I have written a customer split method to process an incoming message body then split the payload into fixed sized byte arrays. In attempt to process large incoming files, I implemented the streaming option of the Splitter EIP which did not work with my custom splitter.
Yes I am returning a List<Message>. I was able to get this to work in that I was relying on the Splitter EIP to set property "CamelSplitSize", but this is not set in streaming mode. I recalculated the CamelSplitSize in my split method and everything seemed to work. The "streaming mode" appears to be transparent.
According to "Camel In Action" (very nice book), it states that using streaming mode tells Camel to not load the entire payload into memory, but instead iterate the payload in a streaming fashion. In the case of a GenericFileMessage, of which the body is being split, does Camel read in the entire file contents into memory or only a portion at a time? How does it determine how much to read from the stream?
In this example, when is the file payload actually read, on the <from> or delegated to <split>? I need to confirm that large incoming files are not entirely read into memory, but streamed to be read in a part at a time.
In Section 8.1.3-"Splitting big messages", it briefly discusses using streaming with the splitter in context of the tokenizer, which only processes strings. It states that tokenizer uses java.util.Scanner to read chunks of data into memory. So the Scanner reads a "stream" of data, based on a token. The Scanner object is then passed back to Camel as an Expression, which Camel then uses to iterate over and deliver as parts. Is this correct?
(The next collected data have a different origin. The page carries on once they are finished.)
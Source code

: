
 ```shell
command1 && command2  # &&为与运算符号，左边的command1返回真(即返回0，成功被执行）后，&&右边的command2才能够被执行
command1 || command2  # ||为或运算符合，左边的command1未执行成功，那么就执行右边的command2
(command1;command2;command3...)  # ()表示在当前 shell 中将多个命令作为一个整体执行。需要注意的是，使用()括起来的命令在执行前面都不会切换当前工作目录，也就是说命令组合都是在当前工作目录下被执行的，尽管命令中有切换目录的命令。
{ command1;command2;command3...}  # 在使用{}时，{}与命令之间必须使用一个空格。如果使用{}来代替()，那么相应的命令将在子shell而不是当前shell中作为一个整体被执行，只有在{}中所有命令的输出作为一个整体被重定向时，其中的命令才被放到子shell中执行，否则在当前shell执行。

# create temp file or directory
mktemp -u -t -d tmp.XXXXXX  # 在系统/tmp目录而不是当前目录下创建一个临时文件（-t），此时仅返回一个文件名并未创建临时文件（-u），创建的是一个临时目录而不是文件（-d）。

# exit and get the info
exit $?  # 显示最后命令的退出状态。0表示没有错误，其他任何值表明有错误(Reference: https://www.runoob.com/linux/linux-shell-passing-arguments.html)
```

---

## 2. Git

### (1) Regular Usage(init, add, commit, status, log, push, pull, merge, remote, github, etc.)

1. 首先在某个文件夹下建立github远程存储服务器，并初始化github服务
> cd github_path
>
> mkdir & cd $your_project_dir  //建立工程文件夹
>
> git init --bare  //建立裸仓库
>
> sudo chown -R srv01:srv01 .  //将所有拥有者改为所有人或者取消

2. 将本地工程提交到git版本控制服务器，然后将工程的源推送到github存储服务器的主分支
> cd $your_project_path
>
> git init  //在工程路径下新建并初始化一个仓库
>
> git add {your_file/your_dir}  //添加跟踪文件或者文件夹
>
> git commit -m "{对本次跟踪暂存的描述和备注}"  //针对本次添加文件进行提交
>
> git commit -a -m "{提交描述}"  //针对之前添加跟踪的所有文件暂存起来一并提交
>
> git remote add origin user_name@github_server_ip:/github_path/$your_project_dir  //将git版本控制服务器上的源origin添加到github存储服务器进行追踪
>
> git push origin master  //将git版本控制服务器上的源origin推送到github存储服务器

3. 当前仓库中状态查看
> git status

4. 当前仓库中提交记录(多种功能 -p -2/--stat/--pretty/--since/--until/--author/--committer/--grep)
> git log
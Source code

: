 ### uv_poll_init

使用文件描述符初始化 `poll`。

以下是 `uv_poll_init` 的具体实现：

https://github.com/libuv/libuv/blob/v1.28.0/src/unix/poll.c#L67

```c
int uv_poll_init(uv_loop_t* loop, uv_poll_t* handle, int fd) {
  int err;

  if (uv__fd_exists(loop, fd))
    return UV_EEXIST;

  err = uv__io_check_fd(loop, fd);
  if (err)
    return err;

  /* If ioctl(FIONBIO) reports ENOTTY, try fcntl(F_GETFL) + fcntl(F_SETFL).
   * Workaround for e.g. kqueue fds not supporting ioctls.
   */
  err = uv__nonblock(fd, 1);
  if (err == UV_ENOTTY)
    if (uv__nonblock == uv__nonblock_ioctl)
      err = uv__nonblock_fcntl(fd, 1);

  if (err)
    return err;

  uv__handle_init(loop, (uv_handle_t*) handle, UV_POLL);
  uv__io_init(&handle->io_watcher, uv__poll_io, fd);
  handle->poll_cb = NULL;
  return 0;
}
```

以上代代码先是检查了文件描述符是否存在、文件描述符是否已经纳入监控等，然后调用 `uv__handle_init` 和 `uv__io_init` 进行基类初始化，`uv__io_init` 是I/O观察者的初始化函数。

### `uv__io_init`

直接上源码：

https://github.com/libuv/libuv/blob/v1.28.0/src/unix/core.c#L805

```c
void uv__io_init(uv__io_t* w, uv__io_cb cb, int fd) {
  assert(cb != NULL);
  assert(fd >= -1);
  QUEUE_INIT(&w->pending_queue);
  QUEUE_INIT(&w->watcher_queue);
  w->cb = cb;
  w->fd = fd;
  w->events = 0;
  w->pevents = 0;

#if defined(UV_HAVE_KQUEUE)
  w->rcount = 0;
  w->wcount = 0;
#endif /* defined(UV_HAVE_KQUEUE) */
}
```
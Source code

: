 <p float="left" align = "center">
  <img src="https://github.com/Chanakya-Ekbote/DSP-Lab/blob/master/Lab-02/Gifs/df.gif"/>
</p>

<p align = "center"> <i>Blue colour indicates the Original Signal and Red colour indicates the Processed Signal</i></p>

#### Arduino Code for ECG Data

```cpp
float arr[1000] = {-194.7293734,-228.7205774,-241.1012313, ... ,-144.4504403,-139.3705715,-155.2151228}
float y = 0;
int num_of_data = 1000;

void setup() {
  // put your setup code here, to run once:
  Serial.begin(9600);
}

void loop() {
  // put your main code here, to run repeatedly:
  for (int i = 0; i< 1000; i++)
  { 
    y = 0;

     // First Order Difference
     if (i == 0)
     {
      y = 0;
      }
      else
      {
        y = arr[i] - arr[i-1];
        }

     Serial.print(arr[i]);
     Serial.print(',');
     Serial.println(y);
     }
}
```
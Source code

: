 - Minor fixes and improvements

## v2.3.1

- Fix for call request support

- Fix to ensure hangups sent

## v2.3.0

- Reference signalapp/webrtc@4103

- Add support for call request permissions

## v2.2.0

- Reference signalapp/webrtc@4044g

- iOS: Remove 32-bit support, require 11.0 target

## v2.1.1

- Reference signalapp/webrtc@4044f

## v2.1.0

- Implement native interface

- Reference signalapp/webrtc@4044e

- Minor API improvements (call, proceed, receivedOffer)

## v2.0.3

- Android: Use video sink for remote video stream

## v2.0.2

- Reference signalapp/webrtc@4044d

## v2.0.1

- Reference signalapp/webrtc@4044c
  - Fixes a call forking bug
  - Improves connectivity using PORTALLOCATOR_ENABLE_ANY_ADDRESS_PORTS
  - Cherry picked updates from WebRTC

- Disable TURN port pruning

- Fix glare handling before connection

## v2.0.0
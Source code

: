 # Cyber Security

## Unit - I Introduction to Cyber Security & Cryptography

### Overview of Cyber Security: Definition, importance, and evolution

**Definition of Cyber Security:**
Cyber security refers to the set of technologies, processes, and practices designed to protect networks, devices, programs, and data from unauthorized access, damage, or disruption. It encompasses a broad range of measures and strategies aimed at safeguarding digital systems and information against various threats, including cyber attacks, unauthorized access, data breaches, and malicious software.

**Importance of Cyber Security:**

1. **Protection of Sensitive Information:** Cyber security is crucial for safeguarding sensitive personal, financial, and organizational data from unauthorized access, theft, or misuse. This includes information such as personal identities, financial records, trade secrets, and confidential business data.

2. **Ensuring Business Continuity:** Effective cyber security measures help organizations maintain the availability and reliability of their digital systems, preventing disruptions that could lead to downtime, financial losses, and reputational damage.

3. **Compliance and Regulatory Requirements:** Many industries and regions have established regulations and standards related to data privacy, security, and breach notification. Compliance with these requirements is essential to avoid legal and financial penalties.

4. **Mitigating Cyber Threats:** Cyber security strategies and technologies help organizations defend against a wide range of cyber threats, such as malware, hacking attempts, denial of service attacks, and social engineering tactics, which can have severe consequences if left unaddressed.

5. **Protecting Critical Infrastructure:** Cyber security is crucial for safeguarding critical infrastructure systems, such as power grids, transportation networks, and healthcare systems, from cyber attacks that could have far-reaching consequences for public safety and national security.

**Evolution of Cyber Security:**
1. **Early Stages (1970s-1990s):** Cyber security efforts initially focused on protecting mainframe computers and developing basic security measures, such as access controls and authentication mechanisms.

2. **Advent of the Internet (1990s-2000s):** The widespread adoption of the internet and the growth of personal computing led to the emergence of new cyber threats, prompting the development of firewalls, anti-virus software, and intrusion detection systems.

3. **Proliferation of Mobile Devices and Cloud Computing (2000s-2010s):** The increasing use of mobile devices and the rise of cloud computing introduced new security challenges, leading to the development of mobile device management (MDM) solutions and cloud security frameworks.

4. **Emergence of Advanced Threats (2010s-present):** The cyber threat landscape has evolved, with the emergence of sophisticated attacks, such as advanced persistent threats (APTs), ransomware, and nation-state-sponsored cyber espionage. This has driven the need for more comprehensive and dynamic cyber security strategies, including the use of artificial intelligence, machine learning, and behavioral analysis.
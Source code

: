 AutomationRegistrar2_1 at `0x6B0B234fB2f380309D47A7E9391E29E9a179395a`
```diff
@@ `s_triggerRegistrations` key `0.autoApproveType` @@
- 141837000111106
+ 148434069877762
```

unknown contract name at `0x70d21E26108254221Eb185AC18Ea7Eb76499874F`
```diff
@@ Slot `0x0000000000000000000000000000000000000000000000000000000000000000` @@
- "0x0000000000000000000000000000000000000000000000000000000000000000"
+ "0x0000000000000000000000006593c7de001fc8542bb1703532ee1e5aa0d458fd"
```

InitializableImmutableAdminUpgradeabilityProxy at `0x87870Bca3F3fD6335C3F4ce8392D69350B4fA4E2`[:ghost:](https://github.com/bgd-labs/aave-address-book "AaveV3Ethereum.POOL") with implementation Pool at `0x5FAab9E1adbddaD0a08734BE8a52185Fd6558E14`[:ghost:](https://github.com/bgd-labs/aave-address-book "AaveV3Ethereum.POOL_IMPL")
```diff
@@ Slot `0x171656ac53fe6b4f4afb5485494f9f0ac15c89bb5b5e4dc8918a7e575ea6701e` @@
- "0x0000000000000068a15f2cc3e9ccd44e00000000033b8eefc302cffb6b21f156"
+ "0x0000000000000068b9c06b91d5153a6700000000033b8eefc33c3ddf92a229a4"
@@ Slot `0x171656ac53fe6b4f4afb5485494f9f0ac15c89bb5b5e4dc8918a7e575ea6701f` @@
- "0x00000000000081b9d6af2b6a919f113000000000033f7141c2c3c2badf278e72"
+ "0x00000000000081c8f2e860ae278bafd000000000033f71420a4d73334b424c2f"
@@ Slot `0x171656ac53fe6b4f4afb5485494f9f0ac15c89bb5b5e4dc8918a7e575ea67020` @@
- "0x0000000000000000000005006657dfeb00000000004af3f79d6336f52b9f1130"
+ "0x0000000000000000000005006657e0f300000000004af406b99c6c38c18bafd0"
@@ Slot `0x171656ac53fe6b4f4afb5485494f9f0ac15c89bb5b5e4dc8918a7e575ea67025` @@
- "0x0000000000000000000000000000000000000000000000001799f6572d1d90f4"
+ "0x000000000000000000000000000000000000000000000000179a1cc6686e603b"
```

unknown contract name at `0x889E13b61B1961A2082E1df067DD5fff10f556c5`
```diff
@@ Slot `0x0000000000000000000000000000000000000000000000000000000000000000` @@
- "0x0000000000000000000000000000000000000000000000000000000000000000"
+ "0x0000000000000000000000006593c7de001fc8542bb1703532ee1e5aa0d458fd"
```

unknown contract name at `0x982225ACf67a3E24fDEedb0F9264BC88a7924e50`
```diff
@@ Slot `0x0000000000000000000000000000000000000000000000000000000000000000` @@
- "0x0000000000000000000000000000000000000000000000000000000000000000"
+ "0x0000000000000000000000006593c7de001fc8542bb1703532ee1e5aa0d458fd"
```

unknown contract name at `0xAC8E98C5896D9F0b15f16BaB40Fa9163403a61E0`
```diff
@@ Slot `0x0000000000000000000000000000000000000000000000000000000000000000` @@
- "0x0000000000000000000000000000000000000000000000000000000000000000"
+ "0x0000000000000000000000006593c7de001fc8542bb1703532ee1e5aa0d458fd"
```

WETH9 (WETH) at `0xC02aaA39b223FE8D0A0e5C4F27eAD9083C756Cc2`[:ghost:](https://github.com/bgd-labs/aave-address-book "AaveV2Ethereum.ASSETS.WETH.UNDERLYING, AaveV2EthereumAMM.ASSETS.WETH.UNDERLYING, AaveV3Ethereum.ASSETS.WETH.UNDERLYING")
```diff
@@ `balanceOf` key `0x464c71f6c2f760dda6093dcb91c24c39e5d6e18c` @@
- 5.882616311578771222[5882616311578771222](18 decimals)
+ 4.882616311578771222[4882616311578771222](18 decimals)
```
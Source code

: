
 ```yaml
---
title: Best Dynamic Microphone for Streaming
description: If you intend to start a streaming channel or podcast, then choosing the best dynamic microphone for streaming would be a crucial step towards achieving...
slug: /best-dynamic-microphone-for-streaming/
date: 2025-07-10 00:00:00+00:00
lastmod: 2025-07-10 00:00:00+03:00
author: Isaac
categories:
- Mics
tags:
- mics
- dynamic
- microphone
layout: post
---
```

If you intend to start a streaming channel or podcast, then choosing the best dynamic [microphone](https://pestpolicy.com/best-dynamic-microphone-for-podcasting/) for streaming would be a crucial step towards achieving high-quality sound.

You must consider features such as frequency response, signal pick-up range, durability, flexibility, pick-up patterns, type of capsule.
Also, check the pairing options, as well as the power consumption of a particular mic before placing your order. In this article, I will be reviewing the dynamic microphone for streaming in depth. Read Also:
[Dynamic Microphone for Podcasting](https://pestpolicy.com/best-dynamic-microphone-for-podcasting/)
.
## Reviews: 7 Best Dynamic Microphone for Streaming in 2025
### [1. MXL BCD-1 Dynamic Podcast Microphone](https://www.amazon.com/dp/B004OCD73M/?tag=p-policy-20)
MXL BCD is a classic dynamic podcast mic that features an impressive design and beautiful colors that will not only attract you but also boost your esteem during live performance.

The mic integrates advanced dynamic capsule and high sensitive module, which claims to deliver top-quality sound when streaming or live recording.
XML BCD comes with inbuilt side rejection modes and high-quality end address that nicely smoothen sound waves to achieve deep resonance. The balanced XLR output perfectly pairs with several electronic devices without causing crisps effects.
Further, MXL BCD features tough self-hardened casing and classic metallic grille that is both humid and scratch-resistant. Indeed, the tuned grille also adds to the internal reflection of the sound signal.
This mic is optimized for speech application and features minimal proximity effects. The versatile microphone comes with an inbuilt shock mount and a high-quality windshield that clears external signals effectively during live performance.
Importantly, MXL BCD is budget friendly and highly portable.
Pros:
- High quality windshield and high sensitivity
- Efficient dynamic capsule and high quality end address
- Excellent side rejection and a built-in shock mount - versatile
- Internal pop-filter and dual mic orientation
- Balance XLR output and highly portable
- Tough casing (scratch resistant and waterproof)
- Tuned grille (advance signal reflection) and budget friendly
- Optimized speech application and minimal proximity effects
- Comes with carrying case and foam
I am in need of a similar implementation but for binary streams. Instead of getting the message body, i.e. splitBody(@Body byte body), I need to get the Exchange, i.e. splitBody(Exchange exchange). From the Exchange I could get the file and perform custom streaming to then create my Iterator. Does this sound feasible. How do I get the Exchange passed to the custom split method?
Do you know of any implementations such as this? Or would you recommend another approach of reading large binary files? Does the Stream component (ex. <from uri=stream:file:incoming>) provide any value here to be able to stream the file that I then can read as streaming input?
If you use a custom Iterator to read the file piece by piece then that works well with the streaming mode of the Camel Splitter EIP.
This is similar to as how the Scanner works. If you just want to split your file by a special token etc then the Scanner is a great choice. And Camel DSL have syntax sugar for this using the tokenizer.
If you need something more advanced/custom, then just use a custom Iterator. For example you can read in X number of bytes at each iteration step.
Thanks for your quick responses. I still am unclear on how the split method can get the file object from the exchange, so that it can then be converted into Interator. How do I get the File reference from within the split method?
Another informative chapter in the book! I did implement an Iterator that accesses a file via a fileinputstream and implements reading the file a chunk at a time. I used the bean parameter binding access the exchange and it's members. Thanks again for your assistance.